EXERCISE. Output the lines of the records below exactly, beginning at their first line and ending at the line with "debería ser esta"; include no pictures.

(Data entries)

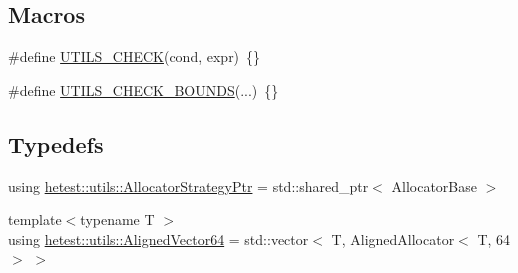 \subsection*{Macros}
\begin{DoxyCompactItemize}
\item 
\#define \hyperlink{utils-test_8hpp_a89535bd3a3a7e4e8d10037287f44b363}{U\-T\-I\-L\-S\-\_\-\-C\-H\-E\-C\-K}(cond, expr)~\{\}
\item 
\#define \hyperlink{utils-test_8hpp_a211847bac88927d6b3426fc78dc052be}{U\-T\-I\-L\-S\-\_\-\-C\-H\-E\-C\-K\-\_\-\-B\-O\-U\-N\-D\-S}(...)~\{\}
\end{DoxyCompactItemize}
\subsection*{Typedefs}
\begin{DoxyCompactItemize}
\item 
using \hyperlink{namespacehetest_1_1utils_a3f7f347b9f62a88014bdcc45f7987846}{hetest\-::utils\-::\-Allocator\-Strategy\-Ptr} = std\-::shared\-\_\-ptr$<$ Allocator\-Base $>$
\item 
{\footnotesize template$<$typename T $>$ }\\using \hyperlink{namespacehetest_1_1utils_ad5b6a78d49dc8f6790f7fd2b10bf3db0}{hetest\-::utils\-::\-Aligned\-Vector64} = std\-::vector$<$ T, Aligned\-Allocator$<$ T, 64 $>$ $>$
\end{DoxyCompactItemize}
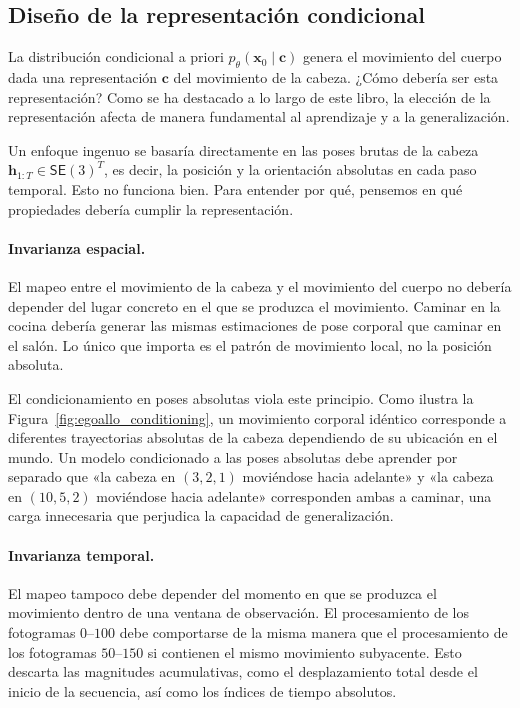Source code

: \documentclass[../../book-main_es.tex]{subfiles}
\begin{document}
\subsection{Diseño de la representación condicional}
\label{sub:egoallo_representation}

La distribución condicional a priori $p_\theta(\boldsymbol{x}_0 \mid \boldsymbol{c})$ genera
el movimiento del cuerpo dada una representación $\boldsymbol{c}$ del movimiento de la cabeza. ¿Cómo
debería ser esta representación? Como se ha destacado a lo largo de este
libro, la elección de la representación afecta de manera fundamental al aprendizaje y a la generalización.

Un enfoque ingenuo se basaría directamente en las poses brutas de la cabeza
$\boldsymbol{h}_{1:T} \in \mathsf{SE}(3)^T$, es decir, la posición y la orientación absolutas
en cada paso temporal. Esto no funciona bien. Para entender por qué, pensemos en qué
propiedades debería cumplir la representación.

\paragraph{Invarianza espacial.}
El mapeo entre el movimiento de la cabeza y el movimiento del cuerpo no debería depender del
lugar concreto en el que se produzca el movimiento. Caminar en la cocina debería
generar las mismas estimaciones de pose corporal que caminar en el salón.
Lo único que importa es el patrón de movimiento local, no la posición absoluta.

El condicionamiento en poses absolutas viola este principio. Como
ilustra la Figura~\ref{fig:egoallo_conditioning}, un movimiento corporal
idéntico corresponde a diferentes trayectorias absolutas de la cabeza dependiendo
de su ubicación en el mundo. Un modelo condicionado a las poses absolutas debe aprender
por separado que «la cabeza en $(3,2,1)$ moviéndose hacia adelante» y «la cabeza en
$(10,5,2)$ moviéndose hacia adelante» corresponden ambas a caminar, una
carga innecesaria que perjudica la capacidad de generalización.

\paragraph{Invarianza temporal.}
El mapeo tampoco debe depender del momento en que se produzca el movimiento dentro de una ventana de observación.
El procesamiento de los fotogramas $0$--$100$ debe comportarse de la
misma manera que el procesamiento de los fotogramas $50$--$150$ si contienen el mismo
movimiento subyacente. Esto descarta las magnitudes acumulativas, como el desplazamiento total
desde el inicio de la secuencia, así como los índices de tiempo absolutos.
\end{document}
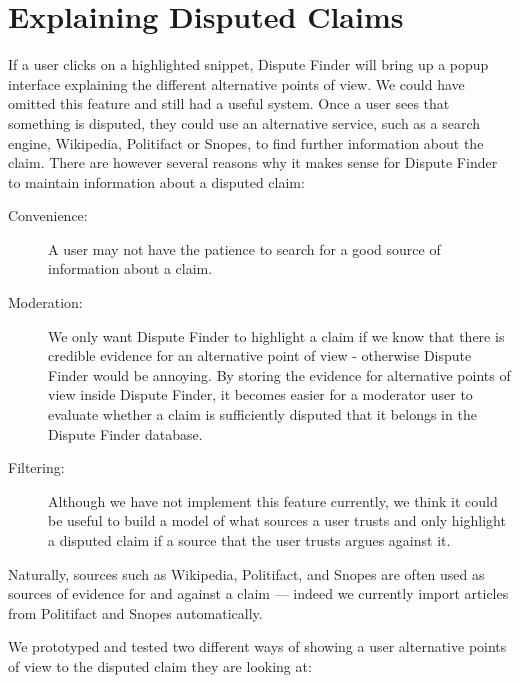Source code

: \documentclass{www2010-submission}
\newcommand{\todo}[1]{}
\begin{document}
\todo{Talk about what dispute finder does, and how it differs - maybe by moving this into the main system section}
\todo{Cite plagarism detection}
\todo{Talk about how our algorithm looks for key terms used in disputed claims}
\todo{Talk about how our first pass NLP algo is rather like }



\section{Explaining Disputed Claims}

If a user clicks on a highlighted snippet, Dispute Finder will bring up a popup interface explaining the different alternative points of view. We could have omitted this feature and still had a useful system. Once a user sees that something is disputed, they could use an alternative service, such as a search engine, Wikipedia, Politifact or Snopes, to find further information about the claim. There are however several reasons why it makes sense for Dispute Finder to maintain information about a disputed claim:

\begin{description}
\item[Convenience:] A user may not have the patience to search for a good source of information about a claim. 
\item[Moderation:] We only want Dispute Finder to highlight a claim if we know that there is credible evidence for an alternative point of view - otherwise Dispute Finder would be annoying. By storing the evidence for alternative points of view inside Dispute Finder, it becomes easier for a moderator user to evaluate whether a claim is sufficiently disputed that it belongs in the Dispute Finder database.
\item[Filtering:] Although we have not implement this feature currently, we think it could be useful to build a model of what sources a user trusts and only highlight a disputed claim if a source that the user trusts argues against it.
\end{description}

Naturally, sources such as Wikipedia, Politifact, and Snopes are often used as sources of evidence for and against a claim --- indeed we currently import articles from Politifact and Snopes automatically.

We prototyped and tested two different ways of showing a user alternative points of view to the disputed claim they are looking at:
\end{document}

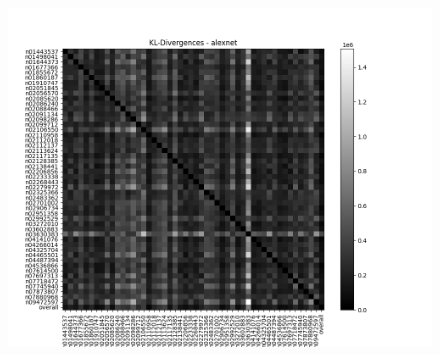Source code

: \documentclass{article}
\begin{document}
    \begin{figure}[H]
        \centering
        \begin{minipage}{0.45\textwidth}
            \centering
            \includegraphics[width=\textwidth]{images/alexnet_kl_matrix_untrained_r.png} %
            

\end{minipage}
\end{figure}
\end{document}
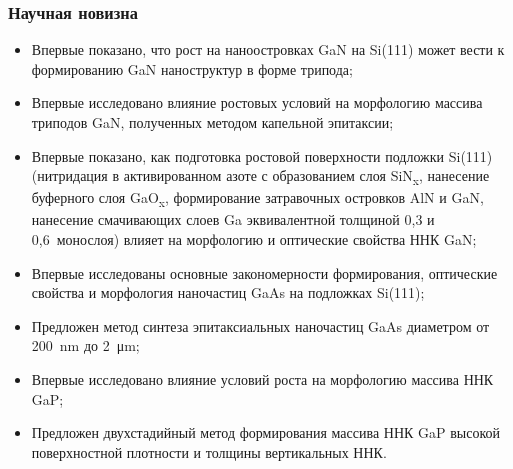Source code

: \begin{frame}
    \frametitle{Научная новизна}
    \begin{itemize}
\item Впервые показано, что рост на наноостровках GaN на Si(111) может вести к формированию GaN наноструктур в форме трипода;
\item Впервые исследовано влияние ростовых условий на морфологию массива триподов GaN, полученных методом капельной эпитаксии;
\item Впервые показано, как подготовка ростовой поверхности подложки Si(111) (нитридация в активированном азоте с образованием слоя SiN\textsubscript{x}, нанесение буферного слоя GaO\textsubscript{x}, формирование затравочных островков AlN и GaN, нанесение смачивающих слоев Ga эквивалентной толщиной 0,3 и 0,6~монослоя) влияет на морфологию и оптические свойства ННК GaN;
\item	Впервые исследованы основные закономерности формирования, оптические свойства и морфология наночастиц GaAs на подложках Si(111);
\item	Предложен метод синтеза эпитаксиальных наночастиц GaAs диаметром от 200~\si{\nano\meter} до 2~\si{\micro\metre};
\item	Впервые исследовано влияние условий роста на морфологию массива ННК GaP;
\item Предложен двухстадийный метод формирования массива ННК GaP высокой поверхностной плотности и толщины вертикальных ННК.
    \end{itemize}
\end{frame}


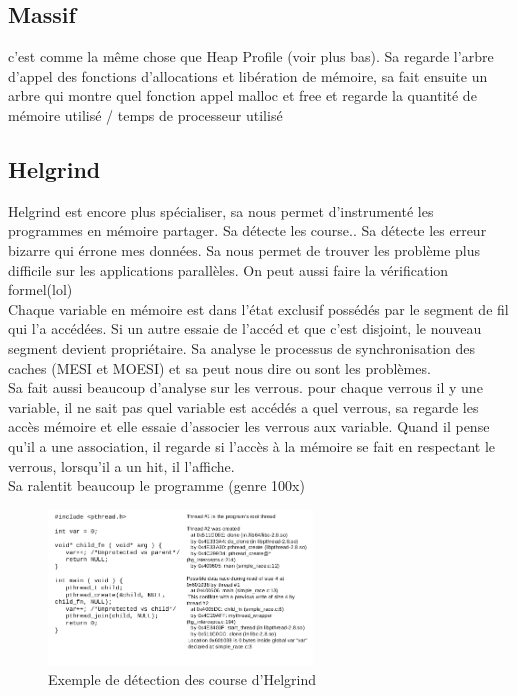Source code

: \documentclass[oneside]{book}
\begin{document}
\subsection{Massif}
c'est comme la même chose que Heap Profile (voir plus bas). Sa regarde l'arbre d'appel des fonctions d'allocations et libération de mémoire, sa fait ensuite un arbre qui montre quel fonction appel malloc et free et regarde la quantité de mémoire utilisé / temps de processeur utilisé

\subsection{Helgrind}
Helgrind est encore plus spécialiser, sa nous permet d'instrumenté les programmes en mémoire partager. Sa détecte les course.. Sa détecte les erreur bizarre qui érrone mes données. Sa nous permet de trouver les problème plus difficile sur les applications parallèles. On peut aussi faire la vérification formel(lol)\\

Chaque variable en mémoire est dans l'état exclusif possédés par le segment de fil qui l'a accédées. Si un autre essaie de l'accéd et que c'est disjoint, le nouveau segment devient propriétaire. Sa analyse le processus de synchronisation des caches (MESI et MOESI) et sa peut nous dire ou sont les problèmes.\\

Sa fait aussi beaucoup d'analyse sur les verrous. pour chaque verrous il y une variable, il ne sait pas quel variable est accédés a quel verrous, sa regarde les accès mémoire et elle essaie d'associer les verrous aux variable. Quand il pense qu'il a une association, il regarde si l'accès à la mémoire se fait en respectant le verrous, lorsqu'il a un hit, il l'affiche.\\

Sa ralentit beaucoup le programme (genre 100x)\\

\begin{figure}[!ht]
\centering
\includegraphics[width = 7cm]{detection_course.png}
\caption{Exemple de détection des course d'Helgrind}
\label{fig:detection_course}
\end{figure}
\end{document}
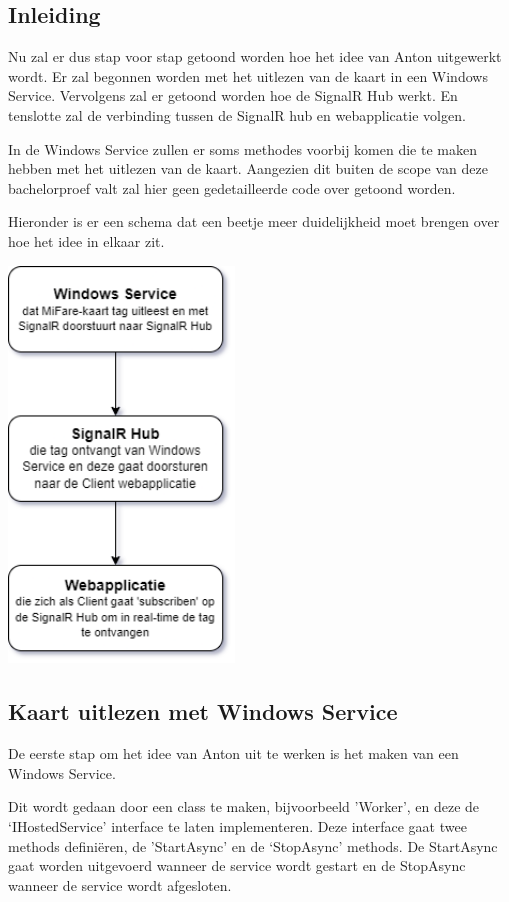 \subsection{Inleiding}
Nu zal er dus stap voor stap getoond worden hoe het idee van Anton uitgewerkt wordt. Er zal begonnen worden met het uitlezen van de kaart in een Windows Service. Vervolgens zal er getoond worden hoe de SignalR Hub werkt. En tenslotte zal de verbinding tussen de SignalR hub en webapplicatie volgen.   

In de Windows Service zullen er soms methodes voorbij komen die te maken hebben met het uitlezen van de kaart. Aangezien dit buiten de scope van deze bachelorproef valt zal hier geen gedetailleerde code over getoond worden. 

Hieronder is er een schema dat een beetje meer duidelijkheid moet brengen over hoe het idee in elkaar zit. 

\begin{center}
    \includegraphics[width=6cm]{BP_voorbeeld_schema}
\end{center}

\subsection{Kaart uitlezen met Windows Service}
De eerste stap om het idee van Anton uit te werken is het maken van een Windows Service.  

Dit wordt gedaan door een class te maken, bijvoorbeeld 'Worker’, en deze de ‘IHostedService’ interface te laten implementeren. Deze interface gaat twee methods definiëren, de 'StartAsync’ en de ‘StopAsync’ methods. De StartAsync gaat worden uitgevoerd wanneer de service wordt gestart en de StopAsync wanneer de service wordt afgesloten.  

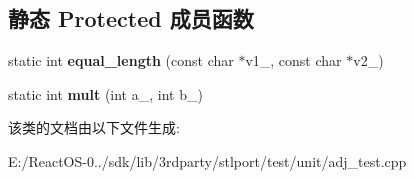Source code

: \subsection*{静态 Protected 成员函数}
\begin{DoxyCompactItemize}
\item 
\mbox{\label{class_adj_test_a0727412c2a1005ebe91ab38c000e2a28}} 
static int {\bfseries equal\+\_\+length} (const char $\ast$v1\+\_\+, const char $\ast$v2\+\_\+)
\item 
\mbox{\label{class_adj_test_a0d8920ba03e2fddbbe16e13fa81f8a4f}} 
static int {\bfseries mult} (int a\+\_\+, int b\+\_\+)
\end{DoxyCompactItemize}


该类的文档由以下文件生成\+:\begin{DoxyCompactItemize}
\item 
E\+:/\+React\+O\+S-\/0../sdk/lib/3rdparty/stlport/test/unit/adj\+\_\+test.\+cpp\end{DoxyCompactItemize}
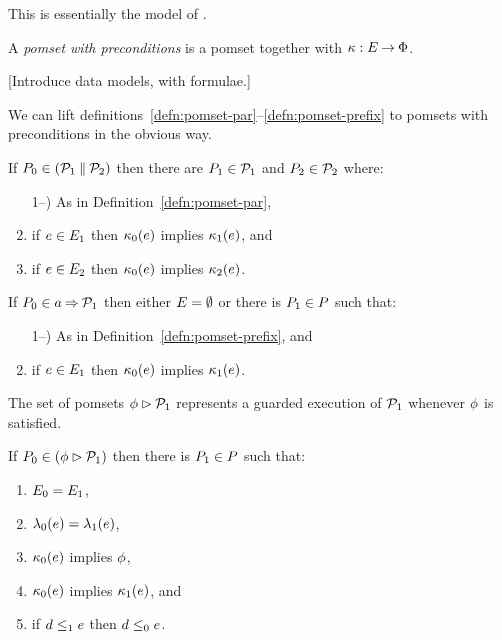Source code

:This is essentially the model of \cite{10.1145/3428262}.

\begin{definition}
  A \emph{pomset with preconditions} is
  a pomset together with $\kappa:E\mathbin\rightarrow\Phi$.
\end{definition}

[Introduce data models, with formulae.]

We can lift definitions~\ref{defn:pomset-par}--\ref{defn:pomset-prefix} to pomsets with preconditions in
the obvious way.

\begin{definition}
  \label{defn:pomset-pre-par}
  If $P_0 \in (\mathcal{P}_1\mathbin{\parallel}\mathcal{P}_2)$ then
  there are $P_1\in\mathcal{P}_1$ and $P_2\in\mathcal{P}_2$ where:
  \begin{enumerate}
    \setcounter{enumi}{\value{pomsetParCount}}
  \item[1--\thepomsetParCount)] As in Definition~\ref{defn:pomset-par},
  \item if $e\in E_1$ then $\kappa_0(e)$ implies $\kappa_1(e)$, and
  \item if $e\in E_2$ then $\kappa_0(e)$ implies $\kappa_2(e)$.
  \end{enumerate}
\end{definition}

\begin{definition}
  \label{defn:pomset-pre-prefix}
  If $P_0 \in a\mathbin{\Rightarrow}\mathcal{P}_1$ then
  either $E=\emptyset$ or there is $P_1\in P$ such that:
  \begin{enumerate}
    \setcounter{enumi}{\value{pomsetPrefixCount}}
  \item[1--\thepomsetPrefixCount)] As in Definition~\ref{defn:pomset-prefix}, and
  \item if $e\in E_1$ then $\kappa_0(e)$ implies $\kappa_1(e)$.
  \end{enumerate}
\end{definition}

The set of pomsets $\phi\mathbin\rhd\mathcal{P}_1$ represents a guarded execution of $\mathcal{P}_1$ whenever $\phi$ is satisfied.
\begin{definition}
  \label{defn:pomset-guard}
  If $P_0 \in (\phi\mathbin\rhd\mathcal{P}_1)$ then there is $P_1\in P$ such that:
  \begin{enumerate}
  \item $E_0 = E_1$,
  \item $\lambda_0(e) = \lambda_1(e)$,
  \item $\kappa_0(e)$ implies $\phi$,
  \item $\kappa_0(e)$ implies $\kappa_1(e)$, and
  \item if $d\le_1e$ then $d\le_0e$.
    \setcounter{pomsetGuardCount}{\value{enumi}}
  \end{enumerate}
\end{definition}

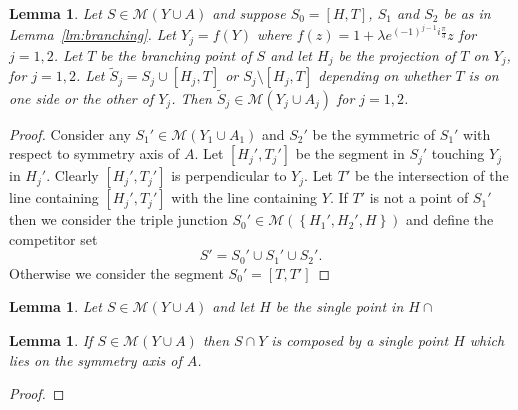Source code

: \documentclass{article}
\newcommand{\ENCLOSE}[1]{\left\{#1\right\}}
\newcommand{\M}{\mathcal{M}}
\newtheorem{lemma}[theorem]{Lemma}
\theoremstyle{definition}
\theoremstyle{remark}
\begin{document}
\begin{lemma}\label{lm:iteration}
  Let $S\in\M(Y\cup A)$ and suppose $S_0=[H,T]$, $S_1$ and $S_2$
  be as in Lemma~\ref{lm:branching}.
  Let $Y_j= f(Y)$ where $f(z) = 1+\lambda e^{(-1)^{j-1} i \frac \pi 3} z$ 
  for $j=1,2$.
  Let $T$ be the branching point of $S$ 
  and let $H_j$ be the projection of $T$ on $Y_j$, 
  for $j=1,2$. 
  Let $\tilde S_j = S_j\cup [H_j,T]$ 
  or $S_j \setminus [H_j,T]$
  depending on whether $T$ is on one side or 
  the other of $Y_j$.
  Then $\tilde S_j \in \M(Y_j\cup A_j)$ for $j=1,2$.
\end{lemma}
%
\begin{proof}
  Consider any $S_1'\in \M(Y_1\cup A_1)$ and $S_2'$ be the symmetric 
  of $S_1'$ with respect to symmetry axis of $A$.
  Let $[H_j',T_j']$ be the segment in $S_j'$ touching $Y_j$ in $H_j'$.
  Clearly $[H_j',T_j']$ is perpendicular to $Y_j$.
  Let $T'$ be the intersection of the line containing $[H_j',T_j']$
  with the line containing $Y$.
  If $T'$ is not a point of $S_1'$ then we consider the 
  triple junction $S_0'\in \M(\ENCLOSE{H_1',H_2',H})$ and
  define the competitor set 
  \[
    S' = S_0' \cup S_1' \cup S_2'.
  \]
  Otherwise we consider the segment 
  $S_0'=[T,T']$
\end{proof}

\begin{lemma}
  Let $S\in \M(Y\cup A)$ and let $H$ be the single point 
  in $H\cap $
\end{lemma}

\begin{lemma}
  If $S\in \M(Y\cup A)$ then $S\cap Y$ is composed by a single 
  point $H$ which lies on the symmetry axis of $A$.
\end{lemma}
\begin{proof}

\end{proof}
\end{document}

YOUR SOLUTION.
 \subsection*{Macros}
\begin{DoxyCompactItemize}
\item 
\#define \hyperlink{utils-test_8hpp_a89535bd3a3a7e4e8d10037287f44b363}{U\-T\-I\-L\-S\-\_\-\-C\-H\-E\-C\-K}(cond, expr)~\{\}
\item 
\#define \hyperlink{utils-test_8hpp_a211847bac88927d6b3426fc78dc052be}{U\-T\-I\-L\-S\-\_\-\-C\-H\-E\-C\-K\-\_\-\-B\-O\-U\-N\-D\-S}(...)~\{\}
\end{DoxyCompactItemize}
\subsection*{Typedefs}
\begin{DoxyCompactItemize}
\item 
using \hyperlink{namespacehetest_1_1utils_a3f7f347b9f62a88014bdcc45f7987846}{hetest\-::utils\-::\-Allocator\-Strategy\-Ptr} = std\-::shared\-\_\-ptr$<$ Allocator\-Base $>$
\item 
{\footnotesize template$<$typename T $>$ }\\using \hyperlink{namespacehetest_1_1utils_ad5b6a78d49dc8f6790f7fd2b10bf3db0}{hetest\-::utils\-::\-Aligned\-Vector64} = std\-::vector$<$ T, Aligned\-Allocator$<$ T, 64 $>$ $>$
\end{DoxyCompactItemize}
Source code

: \documentclass[../../book-main_es.tex]{subfiles}
\begin{document}
\subsection{Diseño de la representación condicional}
\label{sub:egoallo_representation}

La distribución condicional a priori $p_\theta(\boldsymbol{x}_0 \mid \boldsymbol{c})$ genera
el movimiento del cuerpo dada una representación $\boldsymbol{c}$ del movimiento de la cabeza. ¿Cómo
debería ser esta representación? Como se ha destacado a lo largo de este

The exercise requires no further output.